We all witnessed the painful drop in the economy in September, 2008. To add insult to injury, in December, 2008 Bernie Madoff’s Ponzi scheme was exposed that left hundreds of investors including many well known institutions and charities broke.

The Great Recession of 2008, is rivaled only by the Great Depression of the 1930s. The Great Recession of 2008 hurt everyone. No one was spared. Compare 2008 with 2000 and the tech bubble burst. Those of us over weighted with technology stocks suffered dearly. A large handful of us were affected, but not everyone. The market went down but it came back relatively quickly when real estate started to ramp up. In 2001 9/11 hit and we all suffered for a short time and then all was “back to normal.”

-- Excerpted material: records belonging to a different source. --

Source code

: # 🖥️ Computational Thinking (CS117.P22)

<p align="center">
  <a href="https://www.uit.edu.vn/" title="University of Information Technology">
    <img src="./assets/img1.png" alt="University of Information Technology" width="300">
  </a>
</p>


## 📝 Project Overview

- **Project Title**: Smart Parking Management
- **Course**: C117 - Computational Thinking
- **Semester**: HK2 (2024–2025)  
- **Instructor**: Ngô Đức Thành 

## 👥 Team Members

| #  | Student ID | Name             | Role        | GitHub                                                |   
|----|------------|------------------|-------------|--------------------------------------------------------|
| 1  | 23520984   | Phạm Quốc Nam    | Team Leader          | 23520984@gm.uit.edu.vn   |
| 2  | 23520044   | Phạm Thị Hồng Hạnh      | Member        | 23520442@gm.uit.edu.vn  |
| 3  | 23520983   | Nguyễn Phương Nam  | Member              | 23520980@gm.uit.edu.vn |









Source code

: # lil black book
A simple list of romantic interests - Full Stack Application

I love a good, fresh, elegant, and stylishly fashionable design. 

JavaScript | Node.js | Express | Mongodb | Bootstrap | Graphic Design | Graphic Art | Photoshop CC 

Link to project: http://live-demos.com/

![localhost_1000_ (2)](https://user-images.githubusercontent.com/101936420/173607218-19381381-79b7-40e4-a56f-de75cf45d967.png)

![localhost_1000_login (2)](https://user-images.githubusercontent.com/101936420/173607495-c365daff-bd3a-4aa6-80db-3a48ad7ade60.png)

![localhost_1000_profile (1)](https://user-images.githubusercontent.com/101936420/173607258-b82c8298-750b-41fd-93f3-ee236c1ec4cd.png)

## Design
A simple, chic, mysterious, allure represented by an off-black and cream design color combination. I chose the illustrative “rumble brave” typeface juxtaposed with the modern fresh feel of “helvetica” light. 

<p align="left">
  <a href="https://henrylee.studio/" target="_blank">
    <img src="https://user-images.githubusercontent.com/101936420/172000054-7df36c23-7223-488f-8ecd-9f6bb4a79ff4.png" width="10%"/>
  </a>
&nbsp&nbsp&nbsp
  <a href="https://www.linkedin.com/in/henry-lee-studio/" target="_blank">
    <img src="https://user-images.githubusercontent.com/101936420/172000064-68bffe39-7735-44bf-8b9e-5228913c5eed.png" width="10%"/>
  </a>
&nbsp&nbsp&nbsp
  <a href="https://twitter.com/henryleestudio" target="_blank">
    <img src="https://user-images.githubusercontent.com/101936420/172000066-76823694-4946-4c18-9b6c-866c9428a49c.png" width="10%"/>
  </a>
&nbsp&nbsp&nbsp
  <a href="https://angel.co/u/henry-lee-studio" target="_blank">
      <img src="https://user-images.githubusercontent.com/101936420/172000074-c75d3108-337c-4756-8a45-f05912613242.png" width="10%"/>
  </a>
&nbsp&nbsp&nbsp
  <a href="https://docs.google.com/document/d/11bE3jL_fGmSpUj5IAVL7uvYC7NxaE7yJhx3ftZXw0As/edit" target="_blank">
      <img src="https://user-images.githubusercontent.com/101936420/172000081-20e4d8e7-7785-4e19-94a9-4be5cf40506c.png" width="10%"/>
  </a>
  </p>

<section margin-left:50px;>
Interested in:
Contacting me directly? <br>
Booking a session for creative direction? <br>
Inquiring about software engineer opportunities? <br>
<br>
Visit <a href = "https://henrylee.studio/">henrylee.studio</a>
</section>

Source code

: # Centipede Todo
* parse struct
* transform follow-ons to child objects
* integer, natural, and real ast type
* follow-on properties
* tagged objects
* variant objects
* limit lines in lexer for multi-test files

2009 would be the year of widespread unemployment, deeply sagging real estate prices and a Dow that hit its low at 6,400, down from a peak of nearly 14,000. The surprise 4000 point gain in the Dow in the second half of 2009 squashed all the pessimist’s forecasts and even shocked the optimists. All the voices who cried that the government was taking on bad debt are now amazed that bans are paying back TARP (perhaps for the wrong reasons), but, nonetheless the taxpayers are gaining benefit. The VIX, or volatility index, is down under 20 vs. the crazy 80+ readings we had earlier. Housing prices are stabilizing or up in at least 20 major metro areas, and hiring of temporary employees is sharply higher.

Meanwhile though, there is a great divide between Wall Street and Main Street’s recovery. The unemployment rate is still at 10%+ to 17+% depending on which measurement is used. Stores and businesses have and are closing, incomes are down and we consumers are very cautious. Main Street starts 2010 demoralized and uncertain. The legal and financial professions have gone from robust to just plain bust. Those of us who are still employed (or have another income source) and are able to invest are recovering well. The depleted unemployed, the struggling business owners, and demoralized homeowners who can’t pay their mortgage start 2010 with uncertainty and consequent fear.

I don’t think we can declare victory over the economic disaster of the Great Recession, or even that it is at an end. But the latest reading of the “tealeaves” does suggest we are emerging from the worst of it.